Oberlandesgericht Brandenburg: Urteil vom 04.09.2006 – 3 U 78/06

1. Bei einer Kautionsabrede in einem Gewerbemietvertrag scheidet eine Nichtigkeit wegen Wucher ( § 138 Abs. 2 BGB ) oder wegen wucherähnlichen Geschäftes von vorneherein aus.



2. Die Höhe der Sicherheit, die Gewerbemietparteien vereinbaren können, ist ? anders als bei der Wohnraummiete ( § 551 BGB ) ? grundsätzlich nicht begrenzt.



3. Eine Kautionsabrede in einem Gewerbemietvertrag kann unwirksam sein, wenn sie schikanös außerhalb eines nachvollziehbaren Sicherungsinteresses des Vermieters festgesetzt ist.



4. Eine Kautionsvereinbarung in Höhe der 7-fachen Monatsmiete ist bei einem längeren Gewerbemietverhältnis regelmäßig nicht schikanös außerhalb eines nachvollziehbaren Sicherungsinteresses des Vermieters festgesetzt.



5. Eine Kautionsabrede in allgemeinen Geschäftsbedingungen des Vermieters in einem Gewerbemietvertrag mit einem mietenden Unternehmer hält der Generalklausel des § 307 BGB stand, auch wenn der Kautionsbetrag 3 Monatsmieten übersteigt.


Tenor

In pp. beabsichtigt der Senat, die Berufung gemäß § 522 Abs. 2 Satz 1 ZPO aus folgenden Gründen zurückzuweisen:

Sie hat keine Aussicht auf Erfolg.


Gründe

I.

Die Klägerin verlangt von der berufungsführenden Beklagten die Leistung von Kaution.

Die Rechtsvorgängerin der Klägerin vermietete der Beklagten mit Mietvertrag vom 12./26.05.1999 in der Liegenschaft B. Straße? in F. eine im Erdgeschoss gelegene Ladenfläche von ca. 111,87 m² zur Nutzung als Reisebüro für zunächst fünf Jahre.

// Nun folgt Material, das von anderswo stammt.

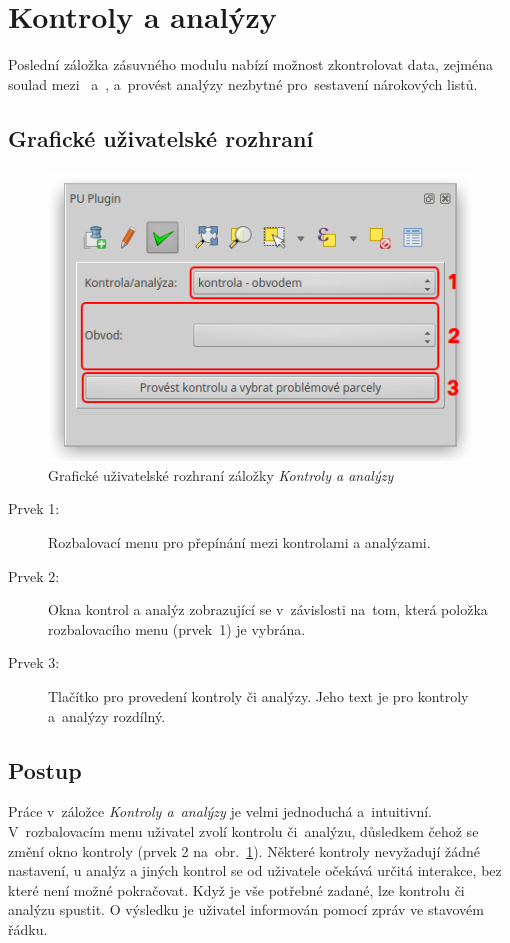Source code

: \newpage

\section{Kontroly a analýzy}
\label{kontroly_analyzy}

Poslední záložka zásuvného modulu nabízí možnost zkontrolovat data, zejména soulad mezi~ a~, a~provést analýzy nezbytné pro~sestavení nárokových listů.

\subsection{Grafické uživatelské rozhraní}
\label{ca_gui}

	\begin{figure}[H]
		\centering
		\includegraphics[width=.55\textwidth]{./pictures/ca_gui.png}
		\caption[Grafické uživatelské rozhraní záložky \textit{Kontroly a analýzy}]{Grafické uživatelské rozhraní záložky \textit{Kontroly a analýzy}}
		\label{fig:ca_gui}
 	\end{figure}

\begin{description}
	\item[Prvek 1:] Rozbalovací menu pro přepínání mezi kontrolami a analýzami.
	\item[Prvek 2:] Okna kontrol a analýz zobrazující se v~závislosti na~tom, která položka rozbalovacího menu (prvek~1) je vybrána.
	\item[Prvek 3:] Tlačítko pro provedení kontroly či analýzy. Jeho text je pro kontroly a~analýzy rozdílný.
\end{description}

\subsection{Postup}
\label{postup_ca}

Práce v~záložce \textit{Kontroly a~analýzy} je velmi jednoduchá a~intuitivní. V~rozbalovacím menu uživatel zvolí kontrolu či~analýzu, důsledkem čehož se změní okno kontroly (prvek 2 na~obr.~\ref{fig:ca_gui}). Některé kontroly nevyžadují žádné nastavení, u analýz a jiných kontrol se od uživatele očekává určitá interakce, bez které není možné pokračovat. Když je vše potřebné zadané, lze kontrolu či analýzu spustit. O výsledku je uživatel informován pomocí zpráv ve stavovém řádku.

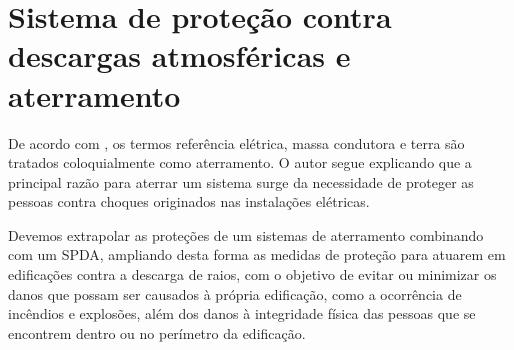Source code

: \section{Sistema de proteção contra descargas atmosféricas e aterramento} \label{section: SPDA-ATT}

De acordo com \cite{mattostecnicas}, os termos referência elétrica, massa condutora e terra são tratados coloquialmente como aterramento. O autor segue explicando que a principal razão para aterrar um sistema surge da necessidade de proteger as pessoas contra choques originados nas instalações elétricas.

Devemos extrapolar as proteções de um sistemas de aterramento combinando  com um SPDA, ampliando desta forma as medidas de proteção para  atuarem em edificações contra a descarga de raios, com o objetivo de evitar ou minimizar os danos que possam ser causados à própria edificação, como a ocorrência de incêndios e explosões, além dos danos à integridade física das pessoas que se encontrem dentro ou no perímetro da edificação.







\newpage
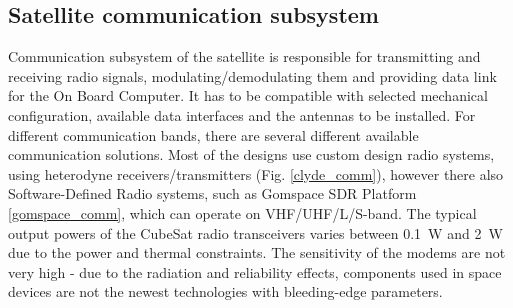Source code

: \subsection{Satellite communication subsystem}
Communication subsystem of the satellite is responsible for transmitting and receiving radio signals, modulating/demodulating them and providing data link for the On Board Computer. It has to be compatible with selected mechanical configuration, available data interfaces and the antennas to be installed. For different communication bands, there are several different available communication solutions. Most of the designs use custom design radio systems, using heterodyne receivers/transmitters (Fig. \ref{clyde_comm}), however there also Software-Defined Radio systems, such as Gomspace SDR Platform \ref{gomspace_comm}, which can operate on VHF/UHF/L/S-band. The typical output powers of the CubeSat radio transceivers varies between \SI{0.1}{\watt} and \SI{2}{\watt} due to the power and thermal constraints. The sensitivity of the modems are not very high - due to the radiation and reliability effects, components used in space devices are not the newest technologies with bleeding-edge parameters.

Mit einem bereits durch die Klägerin vereinbarten Mietnachtrag Nr. 2 vom 17./19.09.2003 verlängerten die Parteien die Mietzeit bis zum 31.12.2006. Im Herbst 2004 stellte die Klägerin den Verlust einer Bürgschaft fest, die die Beklagte der früheren Vermieterin gegeben hatte, und erklärte daraufhin gegenüber der bürgenden Bank mit Schreiben vom 15.09.2004 (Anlage K 5, Bl. 61 d. GA), keine Rechte mehr aus der verloren gegangenen Bürgschaftsurkunde herzuleiten. Mit Anschreiben gleichen Datums (vgl. Anlage K 4, Bl. 60 d. GA) kündigte sie der Bürgin an, mit der Beklagten einen neuen Mietvertrag abzuschließen und bat um Neuausstellung einer Bürgschaft in Höhe von 7.015,56 ?. Die Korrespondenz dieses Datums übermittelte sie gleichzeitig der Beklagten. Am 07./08.10.2004 unterzeichneten die Parteien sodann einen Geschäftsraummietvertrag über das bereits genutzte Mietobjekt mit gleich bleibender Vertragszeit (bis zum 30.12.2006). Nach § 6 dieses Mietvertrages hatte die Mieterin der Vermieterin eine Barsicherheit in Höhe von 4 Bruttomonatsmieten (7.015,56 ?) zu leisten oder eine entsprechende Bürgschaft zu stellen.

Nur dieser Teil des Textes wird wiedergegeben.